1. I made a minor change to the titles of the posts, including the (rough) date that the writing system came into existence and what (modern-day) country it appeared in. (The country will need to be approximate. Usually the exact latitude/longitude isn’t known.) Note that where it appeared and where it is currently used can be very different. Bopomofo is currently only used in Taiwan, but it was developed in the area now covered by the People’s Republic of China.
2. I have made other minor changes to posts — fixing typos, improving wording, etc.
3. I haven’t edited the posts to show that I made changes. There is one ethos that says that in dated posts, you should always be clear about when you change it retroactively, that otherwise you are dishonestly claiming that you said X on date Y when in fact you said X’ on date Y.

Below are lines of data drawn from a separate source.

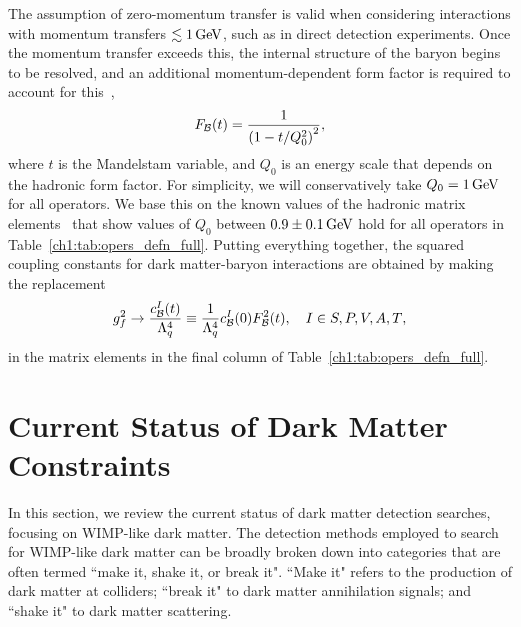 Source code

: The assumption of zero-momentum transfer is valid when considering interactions with momentum transfers $\lesssim 1{\rm \,GeV}$, such as in direct detection experiments. Once the momentum transfer exceeds this, the internal structure of the baryon begins to be resolved, and an additional momentum-dependent form factor is required to account for this~\cite{Thomas_ElectromagneticStructureNucleon},
\begin{equation}
    F_{\cal B}(t) = \frac{1}{\left( 1 - t/Q_0^2\right)^2},
\end{equation}
where $t$ is the Mandelstam variable, and $Q_0$ is an energy scale that depends on the hadronic form factor. For simplicity, we will conservatively take $Q_0 = 1 {\rm \,GeV}$ for all operators. We base this on the known values of the hadronic matrix elements~\cite{Zanotti:2017bte_Transversespindensities,Alarcon:2017ivh_Nucleonformfactors} that show values of $Q_0$ between $0.9\pm 0.1{\rm \,GeV}$ hold for all operators in Table~\ref{ch1:tab:opers_defn_full}.
Putting everything together, the squared coupling constants for dark matter-baryon interactions are obtained by making the replacement
\begin{equation}
    g_f^2 \rightarrow \frac{c^I_{\cal B}(t)}{\Lambda_q^4} \equiv \frac{1}{\Lambda_q^4}c_{\cal B}^I(0)F^2_{\cal B}(t),\quad I\in {S, P, V, A, T},
\end{equation}
in the matrix elements in the final column of Table~\ref{ch1:tab:opers_defn_full}.



\section{Current Status of Dark Matter Constraints}

In this section, we review the current status of dark matter detection searches, focusing on WIMP-like dark matter.
The detection methods employed to search for WIMP-like dark matter can be broadly broken down into categories that are often termed ``make it, shake it, or break it". ``Make it" refers to the production of dark matter at colliders; ``break it" to dark matter annihilation signals; and ``shake it" to dark matter scattering. 


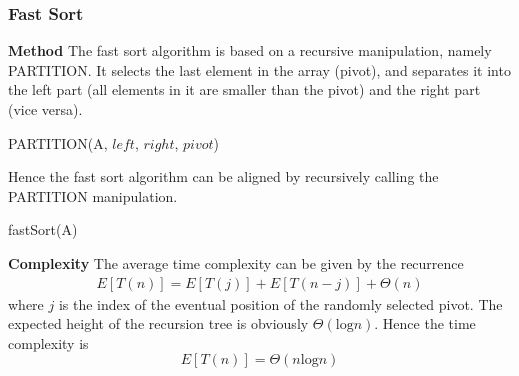 \documentclass[11pt]{article}
\begin{document}
\subsubsection{Fast Sort}
\noindent \textbf{Method} The fast sort algorithm is based on a recursive manipulation, namely PARTITION. It selects the last element in the array (pivot), and separates it into the left part (all elements in it are smaller than the pivot) and the right part (vice versa).\par \noindent 
\begin{algorithm}
    \caption{PARTITION(A, $left$, $right$, $pivot$)}
    \label{part}
    \begin{algorithmic}
        \ELSE
        \ENDIF
        \ENDFOR
        \ENDIF
    \end{algorithmic}
\end{algorithm} \par \noindent
Hence the fast sort algorithm can be aligned by recursively calling the PARTITION manipulation.
\begin{algorithm}
    \caption{fastSort(A)}
    \label{faSort}
    \begin{algorithmic}
    \end{algorithmic}
\end{algorithm} \par \noindent
\textbf{Complexity}
The average time complexity can be given by the recurrence
\begin{equation}
\begin{aligned}
    E[T(n)] = E[T(j)] + E[T(n-j)] + \Theta(n)
\end{aligned}
\end{equation}
where $j$ is the index of the eventual position of the randomly selected pivot. The expected height of the recursion tree is obviously $\Theta(\text{log}n)$. Hence the time complexity is
\begin{equation}
    E[T(n)] = \Theta(n\text{log}n)
\end{equation}
\end{document}
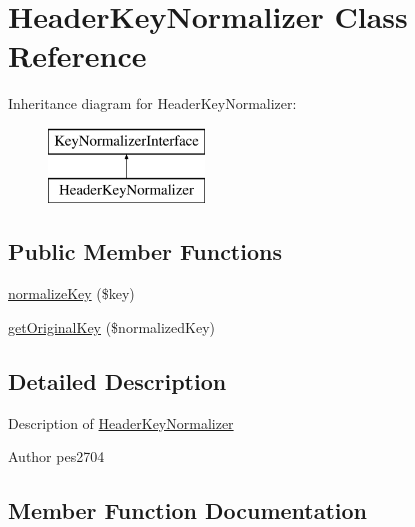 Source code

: \hypertarget{class_pes_1_1_http_1_1_header_key_normalizer}{}\section{Header\+Key\+Normalizer Class Reference}
\label{class_pes_1_1_http_1_1_header_key_normalizer}
Inheritance diagram for Header\+Key\+Normalizer\+:\begin{figure}[H]
\begin{center}
\leavevmode
\includegraphics[height=2.000000cm]{class_pes_1_1_http_1_1_header_key_normalizer}
\end{center}
\end{figure}
\subsection*{Public Member Functions}
\begin{DoxyCompactItemize}
\item 
\mbox{\hyperlink{class_pes_1_1_http_1_1_header_key_normalizer_af39c624090b7badef56311d62a041c50}{normalize\+Key}} (\$key)
\item 
\mbox{\hyperlink{class_pes_1_1_http_1_1_header_key_normalizer_ad96b455525cff93be0dc81b5f6a4f8b9}{get\+Original\+Key}} (\$normalized\+Key)
\end{DoxyCompactItemize}


\subsection{Detailed Description}
Description of \mbox{\hyperlink{class_pes_1_1_http_1_1_header_key_normalizer}{Header\+Key\+Normalizer}}

\begin{DoxyAuthor}{Author}
pes2704 
\end{DoxyAuthor}


\subsection{Member Function Documentation}
\mbox{\label{class_pes_1_1_http_1_1_header_key_normalizer_ad96b455525cff93be0dc81b5f6a4f8b9}} 
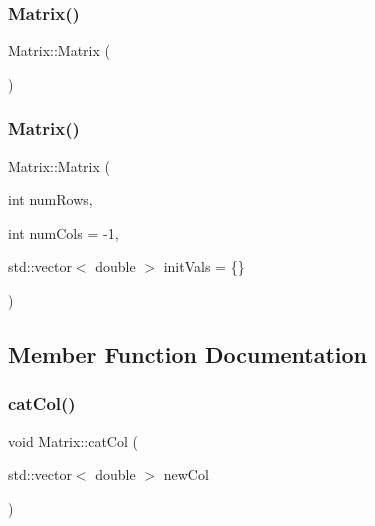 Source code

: \subsubsection{\texorpdfstring{Matrix()}{Matrix()}\hspace{0.1cm}{\footnotesize\ttfamily [1/2]}}
{\footnotesize\ttfamily Matrix\+::\+Matrix (\begin{DoxyParamCaption}{ }\end{DoxyParamCaption})}

\mbox{\label{class_matrix_a4b4b9ae88079c441a7acc781fdbaa032}} 
\subsubsection{\texorpdfstring{Matrix()}{Matrix()}\hspace{0.1cm}{\footnotesize\ttfamily [2/2]}}
{\footnotesize\ttfamily Matrix\+::\+Matrix (\begin{DoxyParamCaption}\item[{int}]{num\+Rows,  }\item[{int}]{num\+Cols = {\ttfamily -\/1},  }\item[{std\+::vector$<$ double $>$}]{init\+Vals = {\ttfamily \{\}} }\end{DoxyParamCaption})}



\subsection{Member Function Documentation}
\mbox{\label{class_matrix_a1d288589b025eb2dad477b9699a79e9f}} 
\subsubsection{\texorpdfstring{cat\+Col()}{catCol()}}
{\footnotesize\ttfamily void Matrix\+::cat\+Col (\begin{DoxyParamCaption}\item[{std\+::vector$<$ double $>$}]{new\+Col }\end{DoxyParamCaption})}

\mbox{\label{class_matrix_a8e3776c15fa1abfd2ffcbd593098131f}}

In general, I agree with that for substantive changes. However, I don’t think grammar and wording tweaks are (usually) substantive. Furthermore, this blog doesn’t cover time-sensitive material, nor is it a highly competitive area. This is in a blog format because it’s a convenient mechanism to dole out bits of information one-at-a-time, not because it is breaking news. Nobody’s career is going to be made or broken if I add a paragraph to Sumerian Cuneiform a month later about what the species of reed the Sumerians used to write with.
At a more fundamental level, I don’t think anybody really cares about this blog except me.
Thus, for edits that are fixing typos, wording clumsiness, or additions, I probably won’t mark it as an update. For edits that contradict what I said before (like if I had said that Simplified Chinese had been mandated by the Mongols who took over Egypt in 1625 AD, then fixed that), I will do my best to mark them as updated.